> [Your instructions]: Your copy must hold every line of the records word for word. It must hold no pictures.

> [Data in this exercise]:
- - - -

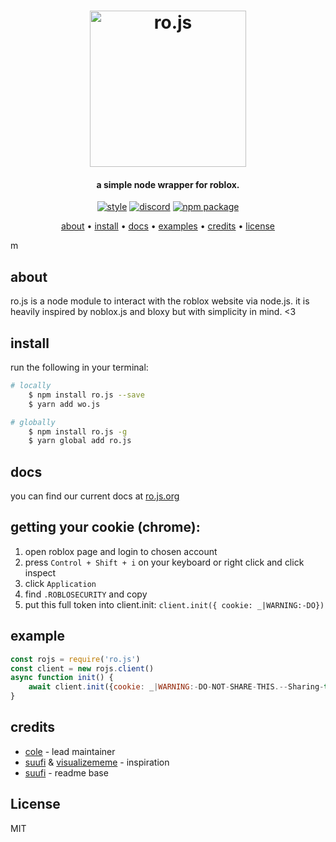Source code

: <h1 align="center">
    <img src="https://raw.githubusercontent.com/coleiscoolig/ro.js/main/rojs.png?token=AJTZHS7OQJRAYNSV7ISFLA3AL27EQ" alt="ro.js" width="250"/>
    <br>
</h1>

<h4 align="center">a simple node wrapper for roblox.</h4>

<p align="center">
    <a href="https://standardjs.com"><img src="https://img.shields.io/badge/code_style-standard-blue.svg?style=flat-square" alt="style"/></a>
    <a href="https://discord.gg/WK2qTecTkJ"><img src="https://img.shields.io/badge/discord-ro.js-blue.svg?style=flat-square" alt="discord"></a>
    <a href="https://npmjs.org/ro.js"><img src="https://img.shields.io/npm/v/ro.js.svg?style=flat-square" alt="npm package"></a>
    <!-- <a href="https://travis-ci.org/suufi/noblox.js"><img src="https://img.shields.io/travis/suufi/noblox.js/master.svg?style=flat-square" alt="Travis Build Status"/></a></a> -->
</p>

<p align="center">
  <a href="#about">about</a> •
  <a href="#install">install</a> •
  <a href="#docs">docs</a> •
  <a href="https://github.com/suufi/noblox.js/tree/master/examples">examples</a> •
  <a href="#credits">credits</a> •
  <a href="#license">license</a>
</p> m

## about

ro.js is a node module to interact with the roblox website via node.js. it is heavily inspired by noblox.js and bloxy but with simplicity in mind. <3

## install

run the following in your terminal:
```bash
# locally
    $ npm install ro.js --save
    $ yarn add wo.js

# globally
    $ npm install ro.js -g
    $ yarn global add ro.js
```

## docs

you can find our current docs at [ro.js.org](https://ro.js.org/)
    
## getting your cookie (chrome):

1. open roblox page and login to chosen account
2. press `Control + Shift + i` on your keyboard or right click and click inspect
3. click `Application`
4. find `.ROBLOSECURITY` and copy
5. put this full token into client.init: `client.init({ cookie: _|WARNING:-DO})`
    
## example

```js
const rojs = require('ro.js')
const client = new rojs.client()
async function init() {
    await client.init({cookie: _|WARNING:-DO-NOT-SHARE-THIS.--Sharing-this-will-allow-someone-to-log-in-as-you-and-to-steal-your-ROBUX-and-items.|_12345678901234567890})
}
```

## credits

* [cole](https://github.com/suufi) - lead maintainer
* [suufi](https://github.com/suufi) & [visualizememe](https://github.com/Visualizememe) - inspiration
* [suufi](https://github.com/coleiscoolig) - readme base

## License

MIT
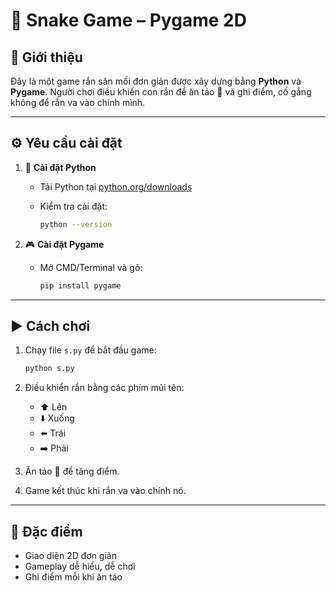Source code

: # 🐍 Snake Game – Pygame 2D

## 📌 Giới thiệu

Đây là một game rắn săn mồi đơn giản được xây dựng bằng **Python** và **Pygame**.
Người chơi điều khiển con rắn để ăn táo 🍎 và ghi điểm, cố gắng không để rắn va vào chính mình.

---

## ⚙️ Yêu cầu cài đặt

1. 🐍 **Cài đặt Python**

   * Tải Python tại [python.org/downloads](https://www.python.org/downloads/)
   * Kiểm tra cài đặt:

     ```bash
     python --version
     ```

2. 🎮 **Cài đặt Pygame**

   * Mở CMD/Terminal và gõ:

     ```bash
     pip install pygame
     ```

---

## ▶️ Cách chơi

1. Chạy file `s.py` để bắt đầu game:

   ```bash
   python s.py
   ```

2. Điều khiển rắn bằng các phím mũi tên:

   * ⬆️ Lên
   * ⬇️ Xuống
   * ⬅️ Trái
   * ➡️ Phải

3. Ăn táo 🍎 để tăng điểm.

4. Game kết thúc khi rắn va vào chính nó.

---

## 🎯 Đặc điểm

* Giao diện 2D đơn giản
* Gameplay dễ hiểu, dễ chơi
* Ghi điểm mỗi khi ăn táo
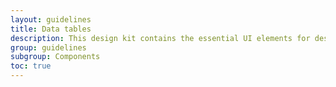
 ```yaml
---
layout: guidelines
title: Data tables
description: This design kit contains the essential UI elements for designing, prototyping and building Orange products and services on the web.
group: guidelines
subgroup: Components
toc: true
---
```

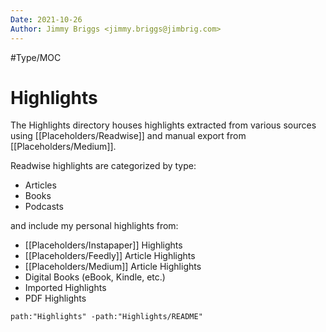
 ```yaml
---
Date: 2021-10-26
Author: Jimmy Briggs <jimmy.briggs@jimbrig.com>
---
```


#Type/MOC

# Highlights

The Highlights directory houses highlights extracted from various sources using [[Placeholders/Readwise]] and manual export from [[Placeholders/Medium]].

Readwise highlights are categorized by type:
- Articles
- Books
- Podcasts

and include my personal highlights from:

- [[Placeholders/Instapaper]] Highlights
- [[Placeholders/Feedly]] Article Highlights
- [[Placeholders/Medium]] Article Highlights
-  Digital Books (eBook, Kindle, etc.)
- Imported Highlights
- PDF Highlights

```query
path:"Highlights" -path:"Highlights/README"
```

- - - -

> [Result]:
Source code

: <h1 align="center">
    <img src="https://raw.githubusercontent.com/coleiscoolig/ro.js/main/rojs.png?token=AJTZHS7OQJRAYNSV7ISFLA3AL27EQ" alt="ro.js" width="250"/>
    <br>
</h1>

<h4 align="center">a simple node wrapper for roblox.</h4>

<p align="center">
    <a href="https://standardjs.com"><img src="https://img.shields.io/badge/code_style-standard-blue.svg?style=flat-square" alt="style"/></a>
    <a href="https://discord.gg/WK2qTecTkJ"><img src="https://img.shields.io/badge/discord-ro.js-blue.svg?style=flat-square" alt="discord"></a>
    <a href="https://npmjs.org/ro.js"><img src="https://img.shields.io/npm/v/ro.js.svg?style=flat-square" alt="npm package"></a>
    <!-- <a href="https://travis-ci.org/suufi/noblox.js"><img src="https://img.shields.io/travis/suufi/noblox.js/master.svg?style=flat-square" alt="Travis Build Status"/></a></a> -->
</p>

<p align="center">
  <a href="#about">about</a> •
  <a href="#install">install</a> •
  <a href="#docs">docs</a> •
  <a href="https://github.com/suufi/noblox.js/tree/master/examples">examples</a> •
  <a href="#credits">credits</a> •
  <a href="#license">license</a>
</p> m

## about

ro.js is a node module to interact with the roblox website via node.js. it is heavily inspired by noblox.js and bloxy but with simplicity in mind. <3

## install

run the following in your terminal:
```bash
# locally
    $ npm install ro.js --save
    $ yarn add wo.js

# globally
    $ npm install ro.js -g
    $ yarn global add ro.js
```

## docs

you can find our current docs at [ro.js.org](https://ro.js.org/)
    
## getting your cookie (chrome):

1. open roblox page and login to chosen account
2. press `Control + Shift + i` on your keyboard or right click and click inspect
3. click `Application`
4. find `.ROBLOSECURITY` and copy
5. put this full token into client.init: `client.init({ cookie: _|WARNING:-DO})`
    
## example

```js
const rojs = require('ro.js')
const client = new rojs.client()
async function init() {
    await client.init({cookie: _|WARNING:-DO-NOT-SHARE-THIS.--Sharing-this-will-allow-someone-to-log-in-as-you-and-to-steal-your-ROBUX-and-items.|_12345678901234567890})
}
```

## credits

* [cole](https://github.com/suufi) - lead maintainer
* [suufi](https://github.com/suufi) & [visualizememe](https://github.com/Visualizememe) - inspiration
* [suufi](https://github.com/coleiscoolig) - readme base

## License

MIT
Source code

: # 🐍 Snake Game – Pygame 2D

## 📌 Giới thiệu

Đây là một game rắn săn mồi đơn giản được xây dựng bằng **Python** và **Pygame**.
Người chơi điều khiển con rắn để ăn táo 🍎 và ghi điểm, cố gắng không để rắn va vào chính mình.

---

## ⚙️ Yêu cầu cài đặt

1. 🐍 **Cài đặt Python**

   * Tải Python tại [python.org/downloads](https://www.python.org/downloads/)
   * Kiểm tra cài đặt:

     ```bash
     python --version
     ```

2. 🎮 **Cài đặt Pygame**

   * Mở CMD/Terminal và gõ:

     ```bash
     pip install pygame
     ```

---

## ▶️ Cách chơi

1. Chạy file `s.py` để bắt đầu game:

   ```bash
   python s.py
   ```

2. Điều khiển rắn bằng các phím mũi tên:

   * ⬆️ Lên
   * ⬇️ Xuống
   * ⬅️ Trái
   * ➡️ Phải

3. Ăn táo 🍎 để tăng điểm.

4. Game kết thúc khi rắn va vào chính nó.

---

## 🎯 Đặc điểm

* Giao diện 2D đơn giản
* Gameplay dễ hiểu, dễ chơi
* Ghi điểm mỗi khi ăn táo
 ```yaml
---
layout: guidelines
title: Data tables
description: This design kit contains the essential UI elements for designing, prototyping and building Orange products and services on the web.
group: guidelines
subgroup: Components
toc: true
---
```

 ```yaml
---
Date: 2021-10-26
Author: Jimmy Briggs <jimmy.briggs@jimbrig.com>
---
```


#Type/MOC

# Highlights

The Highlights directory houses highlights extracted from various sources using [[Placeholders/Readwise]] and manual export from [[Placeholders/Medium]].

Readwise highlights are categorized by type:
- Articles
- Books
- Podcasts

and include my personal highlights from:

- [[Placeholders/Instapaper]] Highlights
- [[Placeholders/Feedly]] Article Highlights
- [[Placeholders/Medium]] Article Highlights
-  Digital Books (eBook, Kindle, etc.)
- Imported Highlights
- PDF Highlights

```query
path:"Highlights" -path:"Highlights/README"
```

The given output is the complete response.